Coûts cachés de l’alimentation ?
On met les pieds dans l’plat !

Le Green Deal Cantines Durables, initié par la Wallonie en 2019, a fêté ses 5 ans ce mercredi 7 février 2024 à Namur. A cette occasion, plus de 150 acteur.rice.s se sont réunis autour de la question des coûts cachés de l’alimentation. En effet, la dynamique des cantines durables fait partie des solutions pour transformer nos modèles de production et de consommation actuels en modèles plus vertueux. Expérimenté depuis deux ans avec plus de 200 cantines, un coup de pouce financier permet de relocaliser les assiettes tout en garantissant des prix justes : accessibles pour les usagers des cantines et rémunérateurs pour les producteurs locaux qui les fournissent.

Découvrez à travers cet article d’information les grands moments de la journée.

Une ouverture articulée autour des 5 bougies du Green Deal Cantines Durables

Cinq ans plus tôt, début janvier 2019, le coup d’envoi du Green Deal Cantines Durables était lancé, accueillant dans la dynamique une quarantaine de collectivités. Aujourd’hui, ce ne sont pas moins de 351 d’entre elles qui ont marqué leur volonté d’aller vers une alimentation durable : une mobilisation d’ampleur rendue possible grâce au soutien de la Wallonie, de ses autorités et de son administration avec l’appui de la Direction du Développement durable du SPW.

Pour fêter ces 5 années d’existence et introduire la journée, nous avons souhaité mettre en avant 5 fiertés qui illustrent le travail mené à travers le Green Deal Cantines Durables.

Une communauté forte de profils variés !

Au-delà des cantines, de nombreux.ses. acteur.rice.s gravitent autour du projet et facilitent la transition : au total le projet mobilise plus de 500 acteur.rice.s dont une dizaine de cuisines centrales et services de restauration, une vingtaine de communes/CPAS/provinces du territoire et plus de 80 acteur.rice.s de l’approvisionnement.

Ensemble, ces personnes forment la communauté Green Deal : une communauté riche de ses profils variés permettant de nombreux échanges et l’émergence de bonnes pratiques au bénéfice de tou.te.s.

Merci à vous pour cette incroyable aventure pour laquelle vous avez répondu présent !

Une reconnaissance des efforts consentis

Un an plus jeune que le Green Deal, le Label Cantines Durables avait vu le jour le 7 février 2020, à la veille d’une période particulièrement difficile pour les cantines, la pandémie de covid-19.

Malgré ce début freiné, ce ne sont pas moins de 41 cantines qui ont d’ores et déjà obtenu leur label sur les deux premiers niveaux.

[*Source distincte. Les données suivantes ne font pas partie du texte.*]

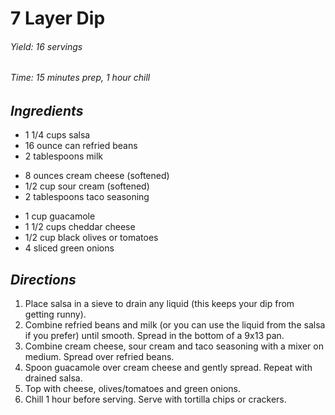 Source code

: # 7 Layer Dip

######  Yield: 16 servings
######  Time:  15 minutes prep, 1 hour chill

##  *Ingredients*
- 1 1/4 cups salsa
- 16 ounce can refried beans
- 2 tablespoons milk
<!--  -->
- 8 ounces cream cheese (softened)
- 1/2 cup sour cream (softened)
- 2 tablespoons taco seasoning
<!--  -->
- 1 cup guacamole
- 1 1/2 cups cheddar cheese
- 1/2 cup black olives or tomatoes
- 4 sliced green onions

##  *Directions*
1. Place salsa in a sieve to drain any liquid (this keeps your dip from getting runny).
2. Combine refried beans and milk (or you can use the liquid from the salsa if you prefer) until smooth. Spread in the bottom of a 9x13 pan.
3. Combine cream cheese, sour cream and taco seasoning with a mixer on medium. Spread over refried beans.
4. Spoon guacamole over cream cheese and gently spread. Repeat with drained salsa.
5. Top with cheese, olives/tomatoes and green onions.
6. Chill 1 hour before serving. Serve with tortilla chips or crackers.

Une croissance exponentielle, d’autant que les perspectives nous laissent penser qu’en 2024 plus d’une centaine de cantines rejoindront le banc des cantines labellisées, et notamment au niveau 3.

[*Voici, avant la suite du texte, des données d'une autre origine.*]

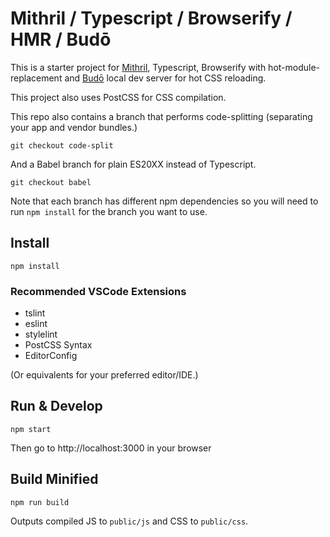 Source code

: # Mithril / Typescript / Browserify / HMR / Budō

This is a starter project for [Mithril](https://mithril.js.org/), Typescript, Browserify with hot-module-replacement and [Budō](https://github.com/mattdesl/budo) local dev server for hot CSS reloading.

This project also uses PostCSS for CSS compilation.

This repo also contains a branch that performs code-splitting (separating your app and vendor bundles.)

	git checkout code-split

And a Babel branch for plain ES20XX instead of Typescript.

	git checkout babel

Note that each branch has different npm dependencies so you will need to run `npm install` for the branch you want to use.

## Install

	npm install

### Recommended VSCode Extensions

* tslint
* eslint
* stylelint
* PostCSS Syntax
* EditorConfig

(Or equivalents for your preferred editor/IDE.)

## Run & Develop

	npm start

Then go to http://localhost:3000 in your browser

## Build Minified

	npm run build

Outputs compiled JS to `public/js` and CSS to `public/css`.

Des chiffres encourageants qui démontrent l’engouement de la restauration collective pour la dynamique.

Voué à évoluer, la Label Cantines Durables sera prochainement accessible aux cantines qui proposent des repas à emporter type sandwichs/salades/pâtes.

Des débouchés pour nos filières de production

Le 2e objectif du Green Deal Cantines Durables est la relocalisation des assiettes. Grâce au coup de pouce « du local dans l’assiette » dont bénéficient plus de 200 cantines, c’est plus de 600 acteurs de l’approvisionnement qui sont impactés positivement par le projet. En effet, le coup de pouce permet aux cantines de rééquilibrer l’équation, via une intervention financière plafonnée à 0,5€/repas. Ce budget supplémentaire, ouvre les portes à l’approvisionnement local, permet des prix rémunérateurs pour nos producteurs mais aussi un prix qui reste accessible pour les convives des cantines.

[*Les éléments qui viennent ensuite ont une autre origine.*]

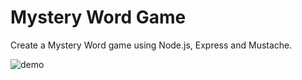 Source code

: Mystery Word Game
===
Create a Mystery Word game using Node.js, Express and Mustache.

![demo](mysteryword.gif)
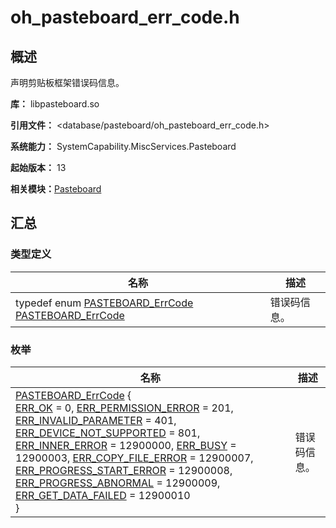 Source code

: # oh_pasteboard_err_code.h

## 概述

声明剪贴板框架错误码信息。 

**库：** libpasteboard.so

**引用文件：** <database/pasteboard/oh_pasteboard_err_code.h>

**系统能力：** SystemCapability.MiscServices.Pasteboard

**起始版本：** 13

**相关模块：**[Pasteboard](_pasteboard.md)


## 汇总


### 类型定义

| 名称 | 描述 |
| -------- | -------- |
| typedef enum [PASTEBOARD_ErrCode](_pasteboard.md#pasteboard_errcode) [PASTEBOARD_ErrCode](_pasteboard.md#pasteboard_errcode) | 错误码信息。  |


### 枚举

| 名称 | 描述 |
| -------- | -------- |
| [PASTEBOARD_ErrCode](_pasteboard.md#pasteboard_errcode) {<br/>[ERR_OK](_pasteboard.md) = 0, [ERR_PERMISSION_ERROR](_pasteboard.md) = 201, [ERR_INVALID_PARAMETER](_pasteboard.md) = 401, [ERR_DEVICE_NOT_SUPPORTED](_pasteboard.md) = 801,<br/>[ERR_INNER_ERROR](_pasteboard.md) = 12900000, [ERR_BUSY](_pasteboard.md) = 12900003, [ERR_COPY_FILE_ERROR](_pasteboard.md) = 12900007, [ERR_PROGRESS_START_ERROR](_pasteboard.md) = 12900008, [ERR_PROGRESS_ABNORMAL](_pasteboard.md) = 12900009, [ERR_GET_DATA_FAILED](_pasteboard.md) = 12900010<br/>} | 错误码信息。  |
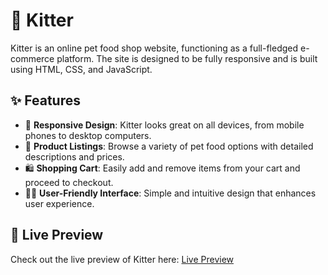 # 🐾 Kitter

Kitter is an online pet food shop website, functioning as a full-fledged e-commerce platform. The site is designed to be fully responsive and is built using HTML, CSS, and JavaScript.

## ✨ Features

- 📱 **Responsive Design**: Kitter looks great on all devices, from mobile phones to desktop computers.
- 🛒 **Product Listings**: Browse a variety of pet food options with detailed descriptions and prices.
- 🛍️ **Shopping Cart**: Easily add and remove items from your cart and proceed to checkout.
- 👩‍💻 **User-Friendly Interface**: Simple and intuitive design that enhances user experience.

## 🚀 Live Preview

Check out the live preview of Kitter here: [Live Preview](https://prasath-kitter-app.netlify.app/)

Un combat pour faciliter l’accès aux marchés publics

Pour plus de résilience, la Cellule Manger Demain soutient l’exception alimentaire : une dynamique qui vise à faciliter l’approvisionnement local des cantines soumises aux marchés publics.

Pour ce faire, nous nous sommes associés avec une série d’acteurs européens en faveur d’un cadre rénové de la commande publique : un levier considérable pour une souveraineté alimentaire à l’échelle des territoires. Approvisionner les cantines constitue une opportunité de débouché pérenne et rémunérateur dont il est essentiel de faciliter l’accès aux producteurs locaux.

Un accompagnement humain fondamental

Derrière le succès du Green Deal Cantines Durables, c’est avant tout une équipe qui vous accompagne au jour le jour, dans votre parcours. C’est une équipe qui est à vos côtés, dans vos réussites mais aussi pour vous aider à surmonter les obstacles et vous remotiver dans vos moments de doutes. C’est aussi la preuve que l’humain et fondamental dans l’accompagnement au changement.

Nous avons encore du pain sur la planche !

En effet, il existe environ 5.000 cantines en Wallonie : il y a donc encore du chemin à parcourir pour atteindre l’objectif d’une restauration collective 100% durable.

La Direction du Développement Durable a lancé une évaluation du Green Deal Cantines Durables qui se clôturera en juin de cette année. Nous espérons qu’à la suite des résultats de cette étude, la restauration collective continuera à être soutenue par la Wallonie. Nous souhaiterions évidemment que cette action soit inscrite dans un financement à plus long terme afin de réellement peser sur ce secteur clé de la transition alimentaire.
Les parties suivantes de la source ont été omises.